This is significant. Glaxo, you see, tried arguing that it’s really a citizen of Delaware, where it was established as a corporate entity and, therefore, is not a citizen of Pennsylvania. But US District Court Judge J. Curtis Joyner is having none of it. In a nine-page order, he is quick to note that Philadelphia is cited in various Glaxo documents, such as its 2009 shareholder report, as its headquarters. He writes that the typical location of a company’s nerve center is its corporate headquarters, “provided that the headquarters is the actual center of direction, control, and coordination.” The US Supreme Court unveiled this ‘nerve center’ test earlier this year.

The upshot is the trial goes back to Pennsylvania state court in Philadelphia, where Glaxo will now have to face a local jury.

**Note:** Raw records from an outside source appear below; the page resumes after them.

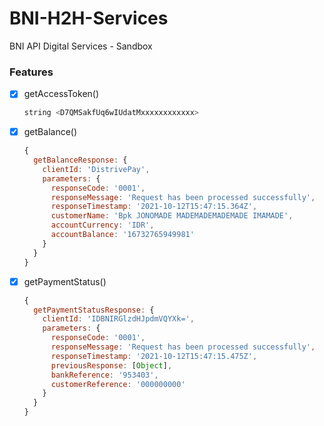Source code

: # BNI-H2H-Services
BNI API Digital Services - Sandbox

### Features
- [x] getAccessToken()
  ```js
  string <D7QMSakfUq6wIUdatMxxxxxxxxxxxx>
  ```

- [x] getBalance()
  ```js
  {
    getBalanceResponse: {
      clientId: 'DistrivePay',
      parameters: {
        responseCode: '0001',
        responseMessage: 'Request has been processed successfully',
        responseTimestamp: '2021-10-12T15:47:15.364Z',
        customerName: 'Bpk JONOMADE MADEMADEMADEMADE IMAMADE',
        accountCurrency: 'IDR',
        accountBalance: '16732765949981'
      }
    }
  }
  ```

- [x] getPaymentStatus()
  ```js
  {
    getPaymentStatusResponse: {
      clientId: 'IDBNIRGlzdHJpdmVQYXk=',
      parameters: {
        responseCode: '0001',
        responseMessage: 'Request has been processed successfully',
        responseTimestamp: '2021-10-12T15:47:15.475Z',
        previousResponse: [Object],
        bankReference: '953403',
        customerReference: '000000000'
      }
    }
  }
  ```
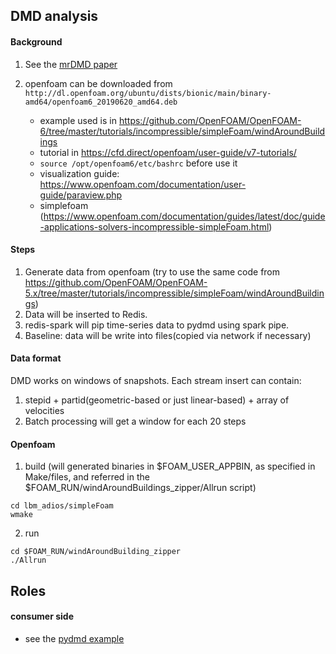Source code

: ## DMD analysis

#### Background
1. See the [mrDMD paper](https://epubs.siam.org/doi/pdf/10.1137/15M1023543)
2. openfoam can be downloaded from ``http://dl.openfoam.org/ubuntu/dists/bionic/main/binary-amd64/openfoam6_20190620_amd64.deb``

    - example used is in https://github.com/OpenFOAM/OpenFOAM-6/tree/master/tutorials/incompressible/simpleFoam/windAroundBuildings
    - tutorial in https://cfd.direct/openfoam/user-guide/v7-tutorials/
    - ``source /opt/openfoam6/etc/bashrc`` before use it
    - visualization guide: https://www.openfoam.com/documentation/user-guide/paraview.php
    - simplefoam (https://www.openfoam.com/documentation/guides/latest/doc/guide-applications-solvers-incompressible-simpleFoam.html)

#### Steps
1. Generate data from openfoam (try to use the same code from https://github.com/OpenFOAM/OpenFOAM-5.x/tree/master/tutorials/incompressible/simpleFoam/windAroundBuildings)
2. Data will be inserted to Redis.
3. redis-spark will pip time-series data to pydmd using spark pipe.
4. Baseline: data will be write into files(copied via network if necessary)

#### Data format

DMD works on windows of snapshots. Each stream insert can contain:
1. stepid + partid(geometric-based or just linear-based) + array of velocities
2. Batch processing will get a window for each 20 steps

#### Openfoam
1. build  (will generated binaries in $FOAM_USER_APPBIN, as specified in Make/files, and referred in the $FOAM_RUN/windAroundBuildings_zipper/Allrun script)
```
cd lbm_adios/simpleFoam
wmake
```

2. run
```
cd $FOAM_RUN/windAroundBuilding_zipper
./Allrun
```

## Roles

#### consumer side
* see the [pydmd example](https://github.com/fengggli/zipper-runtime/blob/zipper-workflow/tests/test-pydmd/tutorial-5-fbdmd.ipynb)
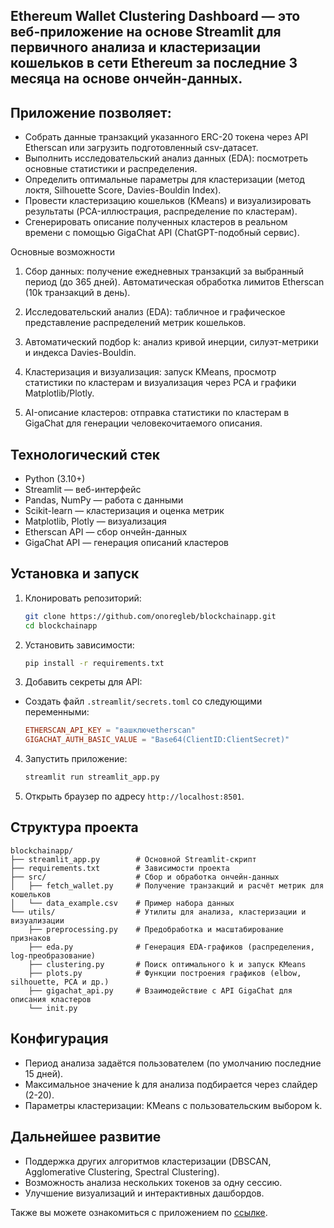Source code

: ## Ethereum Wallet Clustering Dashboard — это веб-приложение на основе Streamlit для первичного анализа и кластеризации кошельков в сети Ethereum за последние 3 месяца на основе ончейн-данных. 

## Приложение позволяет:

* Собрать данные транзакций указанного ERC-20 токена через API Etherscan или загрузить подготовленный csv-датасет.
* Выполнить исследовательский анализ данных (EDA): посмотреть основные статистики и распределения.
* Определить оптимальные параметры для кластеризации (метод локтя, Silhouette Score, Davies-Bouldin Index).
* Провести кластеризацию кошельков (KMeans) и визуализировать результаты (PCA-иллюстрация, распределение по кластерам).
* Сгенерировать описание полученных кластеров в реальном времени с помощью GigaChat API (ChatGPT-подобный сервис).

Основные возможности

1. Сбор данных: получение ежедневных транзакций за выбранный период (до 365 дней). Автоматическая обработка лимитов Etherscan (10k транзакций в день).

2. Исследовательский анализ (EDA): табличное и графическое представление распределений метрик кошельков.

3. Автоматический подбор k: анализ кривой инерции, силуэт-метрики и индекса Davies-Bouldin.

4. Кластеризация и визуализация: запуск KMeans, просмотр статистики по кластерам и визуализация через PCA и графики Matplotlib/Plotly.

5. AI-описание кластеров: отправка статистики по кластерам в GigaChat для генерации человекочитаемого описания.

## Технологический стек

* Python (3.10+)
* Streamlit — веб-интерфейс
* Pandas, NumPy — работа с данными
* Scikit-learn — кластеризация и оценка метрик
* Matplotlib, Plotly — визуализация
* Etherscan API — сбор ончейн-данных
* GigaChat API — генерация описаний кластеров

## Установка и запуск

1. Клонировать репозиторий:
   ```bash
   git clone https://github.com/onoregleb/blockchainapp.git
   cd blockchainapp
   ```

2. Установить зависимости:
   ```bash
   pip install -r requirements.txt
   ```

3. Добавить секреты для API:
 * Создать файл `.streamlit/secrets.toml` со следующими переменными:
     ```toml
     ETHERSCAN_API_KEY = "вашключetherscan"
     GIGACHAT_AUTH_BASIC_VALUE = "Base64(ClientID:ClientSecret)"
     ```

4. Запустить приложение:
   ```bash
   streamlit run streamlit_app.py
   ```

5. Открыть браузер по адресу `http://localhost:8501`.

## Структура проекта

```text
blockchainapp/
├── streamlit_app.py        # Основной Streamlit-скрипт
├── requirements.txt        # Зависимости проекта
├── src/                    # Сбор и обработка ончейн-данных
│   ├── fetch_wallet.py     # Получение транзакций и расчёт метрик для кошельков
│   └── data_example.csv    # Пример набора данных
└── utils/                  # Утилиты для анализа, кластеризации и визуализации
    ├── preprocessing.py    # Предобработка и масштабирование признаков
    ├── eda.py              # Генерация EDA-графиков (распределения, log-преобразование)
    ├── clustering.py       # Поиск оптимального k и запуск KMeans
    ├── plots.py            # Функции построения графиков (elbow, silhouette, PCA и др.)
    ├── gigachat_api.py     # Взаимодействие с API GigaChat для описания кластеров
    └── init.py
```

## Конфигурация

* Период анализа задаётся пользователем (по умолчанию последние 15 дней).
* Максимальное значение k для анализа подбирается через слайдер (2-20).
* Параметры кластеризации: KMeans с пользовательским выбором k.

## Дальнейшее развитие

* Поддержка других алгоритмов кластеризации (DBSCAN, Agglomerative Clustering, Spectral Clustering).
* Возможность анализа нескольких токенов за одну сессию.
* Улучшение визуализаций и интерактивных дашбордов.

Также вы можете ознакомиться с приложением по [ссылке](https://blockchain-clustering.streamlit.app/).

The larger impact, however, is not just on this case, but any lawsuit where a drugmaker attempts to shift litigation to other venues where an office or operation is located. “The court defined nerve center as a principal place of business, so major drug firms with offices and executives in Philadelphia will no longer be able to point to other states where they have manufacturing facilities as their principal place of business,” Lee Balefsky of Kline & Spector, the law firm representing the plaintiffs, tell us. “They will (now) be required to face state court juries, which are traditionally more plaintiff friendly than in federal court.”